### What you need to do
Find every line below where the word "elements" occurs, then give how many you found and nothing else.
[[ Material for this exercise, beginning ]]
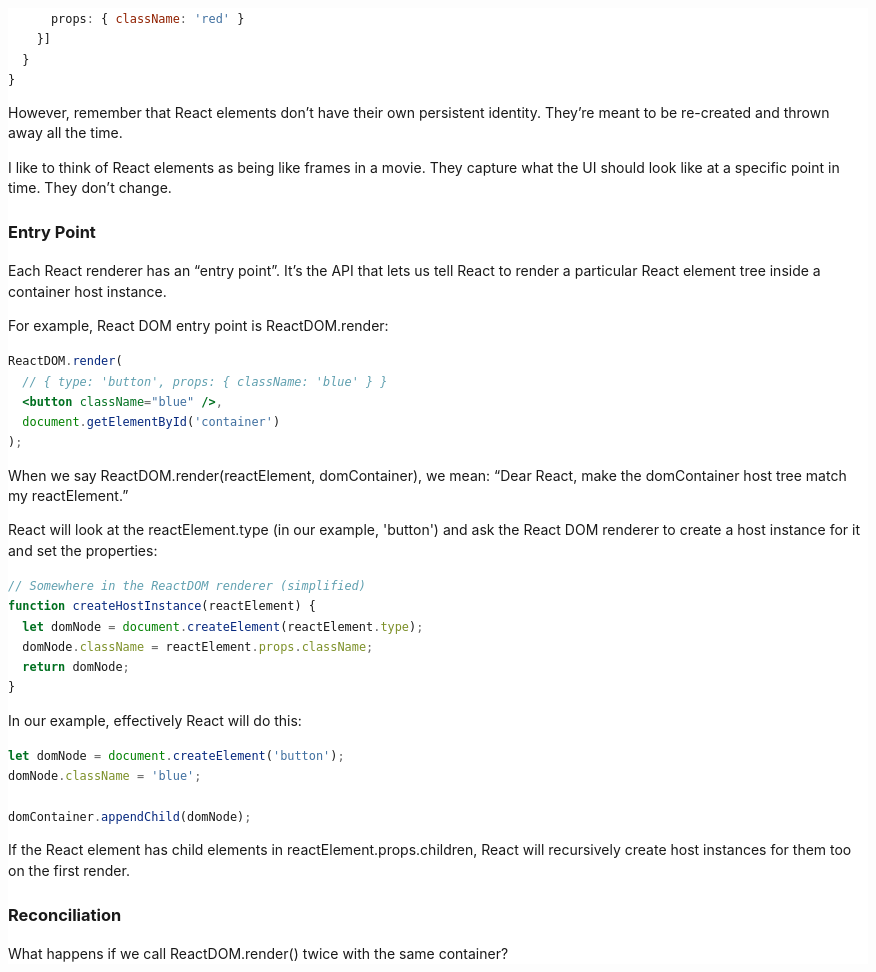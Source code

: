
 ```jsx
      props: { className: 'red' }
    }]
  }
}
```

However, remember that React elements don’t have their own persistent identity. They’re meant to be re-created and thrown away all the time.

I like to think of React elements as being like frames in a movie. They capture what the UI should look like at a specific point in time. They don’t change.

### Entry Point

Each React renderer has an “entry point”. It’s the API that lets us tell React to render a particular React element tree inside a container host instance.

For example, React DOM entry point is ReactDOM.render:

```jsx
ReactDOM.render(
  // { type: 'button', props: { className: 'blue' } }
  <button className="blue" />,
  document.getElementById('container')
);
```

When we say ReactDOM.render(reactElement, domContainer), we mean: “Dear React, make the domContainer host tree match my reactElement.”

React will look at the reactElement.type (in our example, 'button') and ask the React DOM renderer to create a host instance for it and set the properties:

```jsx
// Somewhere in the ReactDOM renderer (simplified)
function createHostInstance(reactElement) {
  let domNode = document.createElement(reactElement.type);
  domNode.className = reactElement.props.className;
  return domNode;
}
```

In our example, effectively React will do this:

```jsx
let domNode = document.createElement('button');
domNode.className = 'blue';

domContainer.appendChild(domNode);
```

If the React element has child elements in reactElement.props.children, React will recursively create host instances for them too on the first render.

### Reconciliation

What happens if we call ReactDOM.render() twice with the same container?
[[ Material for this exercise, end ]]
### Output for this exercise
3